[Excerpts from a dataset]
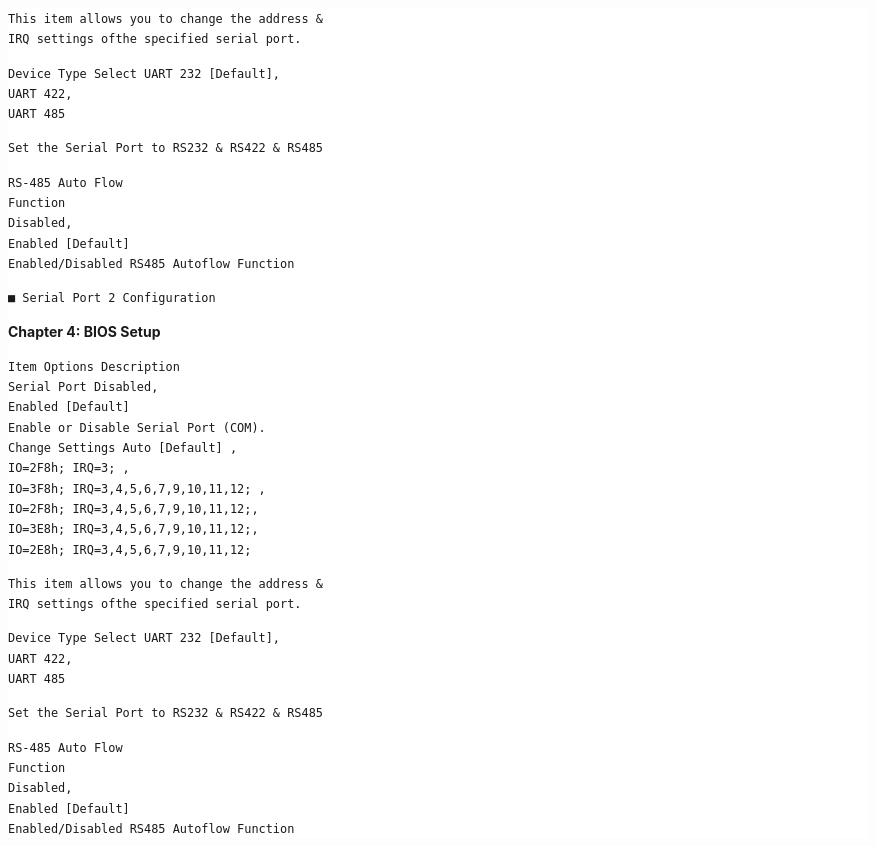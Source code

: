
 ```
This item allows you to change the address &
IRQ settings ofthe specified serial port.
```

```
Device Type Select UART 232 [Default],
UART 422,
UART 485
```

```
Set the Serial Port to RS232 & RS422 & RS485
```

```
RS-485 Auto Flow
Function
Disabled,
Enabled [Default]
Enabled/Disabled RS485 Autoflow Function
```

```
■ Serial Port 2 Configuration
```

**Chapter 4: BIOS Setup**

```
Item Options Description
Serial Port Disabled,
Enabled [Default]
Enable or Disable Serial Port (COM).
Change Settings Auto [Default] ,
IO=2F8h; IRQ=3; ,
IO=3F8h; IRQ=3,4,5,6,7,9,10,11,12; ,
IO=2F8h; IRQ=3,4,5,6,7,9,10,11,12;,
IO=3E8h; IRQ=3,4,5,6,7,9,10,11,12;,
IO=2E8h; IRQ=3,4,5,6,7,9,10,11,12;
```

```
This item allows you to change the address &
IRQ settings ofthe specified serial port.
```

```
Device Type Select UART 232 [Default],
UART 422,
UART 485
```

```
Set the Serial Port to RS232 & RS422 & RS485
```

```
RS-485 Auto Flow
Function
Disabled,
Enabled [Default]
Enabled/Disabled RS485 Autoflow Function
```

Task details
Make an exact copy of the records above, one that has none of the pictures.

Solution to this problem
Source code

:
 ```
This item allows you to change the address &
IRQ settings ofthe specified serial port.
```

```
Device Type Select UART 232 [Default],
UART 422,
UART 485
```

```
Set the Serial Port to RS232 & RS422 & RS485
```

```
RS-485 Auto Flow
Function
Disabled,
Enabled [Default]
Enabled/Disabled RS485 Autoflow Function
```

```
■ Serial Port 2 Configuration
```

**Chapter 4: BIOS Setup**

```
Item Options Description
Serial Port Disabled,
Enabled [Default]
Enable or Disable Serial Port (COM).
Change Settings Auto [Default] ,
IO=2F8h; IRQ=3; ,
IO=3F8h; IRQ=3,4,5,6,7,9,10,11,12; ,
IO=2F8h; IRQ=3,4,5,6,7,9,10,11,12;,
IO=3E8h; IRQ=3,4,5,6,7,9,10,11,12;,
IO=2E8h; IRQ=3,4,5,6,7,9,10,11,12;
```

```
This item allows you to change the address &
IRQ settings ofthe specified serial port.
```

```
Device Type Select UART 232 [Default],
UART 422,
UART 485
```

```
Set the Serial Port to RS232 & RS422 & RS485
```

```
RS-485 Auto Flow
Function
Disabled,
Enabled [Default]
Enabled/Disabled RS485 Autoflow Function
```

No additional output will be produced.